Raymond Weinstein

Personal information
- Born: April 25, 1941 (age 85) Brooklyn, New York

Chess career
- Country: United States
- Title: International Master (1961)

= Raymond Weinstein =

American chess player (born 1941)

Raymond A. Weinstein (born April 25, 1941) is an American chess master from Brooklyn, New York, who was awarded the FIDE International Master title in 1962. He has been detained in a psychiatric hospital since killing a man in 1964.

==Chess career==
Weinstein attended Erasmus Hall High School, where he was two grades ahead of Bobby Fischer. He won the 1958 U.S. Junior Chess Championship in Homestead, Florida. Weinstein played first board on the Brooklyn College chess team which became national collegiate champions. He played a total of five times in the U.S. Chess Championship. Weinstein played for the American team, led by William Lombardy, that won the 1960 World Student Team Championship in Leningrad, USSR, the first time the U.S. team had ever won that title. Weinstein tied for the gold medal on his board in that event. Weinstein played on the U.S. team in the 1960 world Chess Olympiad in Leipzig, East Germany.

Weinstein defeated many top American players, including Samuel Reshevsky and Pal Benko. He never defeated Fischer, although he drew one game of four with him (in the 1959–60 US Championship).

Weinstein's best tournament result came in the 1960–61 U.S. Championship, where he finished third, after Fischer and Lombardy. As this was a zonal year, this result qualified Weinstein to play in the Interzonal tournament, held in Stockholm in 1962, though neither he nor Lombardy played, with their places being taken by Benko and Arthur Bisguier. This result also gave Weinstein the automatic International Master title. Weinstein defeated Lombardy, Reshevsky, Bisguier and Robert Byrne in this tournament.

==Illness==
In 1963, he graduated from Brooklyn College with a degree in psychology and travelled to Amsterdam, Netherlands, to attend graduate school. By this time, however, he had apparently developed a severe mental illness. He was reportedly arrested for assault; Dutch chess author Tim Krabbe has identified the victim as the Dutch psychology professor and International Master Johan Barendregt.
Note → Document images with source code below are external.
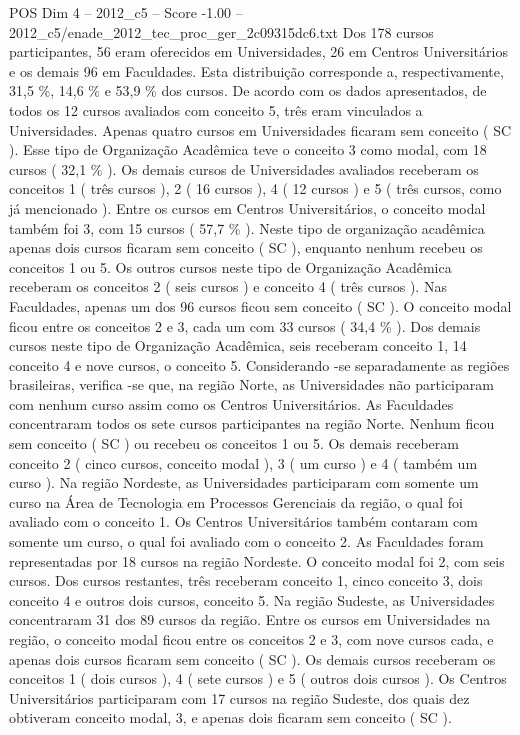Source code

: \begin{textsample}{POS Dim 4 – 2012\_c5 – Score -1.00 – 2012\_c5/enade\_2012\_tec\_proc\_ger\_2c09315dc6.txt}
Dos 178 cursos participantes, 56 eram oferecidos em Universidades, 26 em Centros Universitários e os demais 96 em Faculdades.
Esta distribuição corresponde a, respectivamente, 31,5 \%, 14,6 \% e 53,9 \% dos cursos.
De acordo com os dados apresentados, de todos os 12 cursos avaliados com conceito 5, três eram vinculados a Universidades.
Apenas quatro cursos em Universidades ficaram sem conceito ( SC ).
Esse tipo de Organização Acadêmica teve o conceito 3 como modal, com 18 cursos ( 32,1 \% ).
Os demais cursos de Universidades avaliados receberam os conceitos 1 ( três cursos ), 2 ( 16 cursos ), 4 ( 12 cursos ) e 5 ( três cursos, como já mencionado ).
Entre os cursos em Centros Universitários, o conceito modal também foi 3, com 15 cursos ( 57,7 \% ).
Neste tipo de organização acadêmica apenas dois cursos ficaram sem conceito ( SC ), enquanto nenhum recebeu os conceitos 1 ou 5.
Os outros cursos neste tipo de Organização Acadêmica receberam os conceitos 2 ( seis cursos ) e conceito 4 ( três cursos ).
Nas Faculdades, apenas um dos 96 cursos ficou sem conceito ( SC ).
O conceito modal ficou entre os conceitos 2 e 3, cada um com 33 cursos ( 34,4 \% ).
Dos demais cursos neste tipo de Organização Acadêmica, seis receberam conceito 1, 14 conceito 4 e nove cursos, o conceito 5.
Considerando -se separadamente as regiões brasileiras, verifica -se que, na região Norte, as Universidades não participaram com nenhum curso assim como os Centros Universitários.
As Faculdades concentraram todos os sete cursos participantes na região Norte.
Nenhum ficou sem conceito ( SC ) ou recebeu os conceitos 1 ou 5.
Os demais receberam conceito 2 ( cinco cursos, conceito modal ), 3 ( um curso ) e 4 ( também um curso ).
Na região Nordeste, as Universidades participaram com somente um curso na Área de Tecnologia em Processos Gerenciais da região, o qual foi avaliado com o conceito 1.
Os Centros Universitários também contaram com somente um curso, o qual foi avaliado com o conceito 2.
As Faculdades foram representadas por 18 cursos na região Nordeste.
O conceito modal foi 2, com seis cursos.
Dos cursos restantes, três receberam conceito 1, cinco conceito 3, dois conceito 4 e outros dois cursos, conceito 5.
Na região Sudeste, as Universidades concentraram 31 dos 89 cursos da região.
Entre os cursos em Universidades na região, o conceito modal ficou entre os conceitos 2 e 3, com nove cursos cada, e apenas dois cursos ficaram sem conceito ( SC ).
Os demais cursos receberam os conceitos 1 ( dois cursos ), 4 ( sete cursos ) e 5 ( outros dois cursos ).
Os Centros Universitários participaram com 17 cursos na região Sudeste, dos quais dez obtiveram conceito modal, 3, e apenas dois ficaram sem conceito ( SC ).

\end{textsample}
Soon after this incident, he was deported to the United States. There, he was detained in a half-way house, where he killed his 83-year-old roommate with a razor after an argument. Weinstein was deemed incapable to stand trial, and remanded to a psychiatric hospital. He is currently detained at the Kirby Forensic Psychiatric Center on Manhattan's Wards Island. Blogger Sam Sloan visited him in 1996, and reported that he was thoroughly institutionalized and very uncommunicative.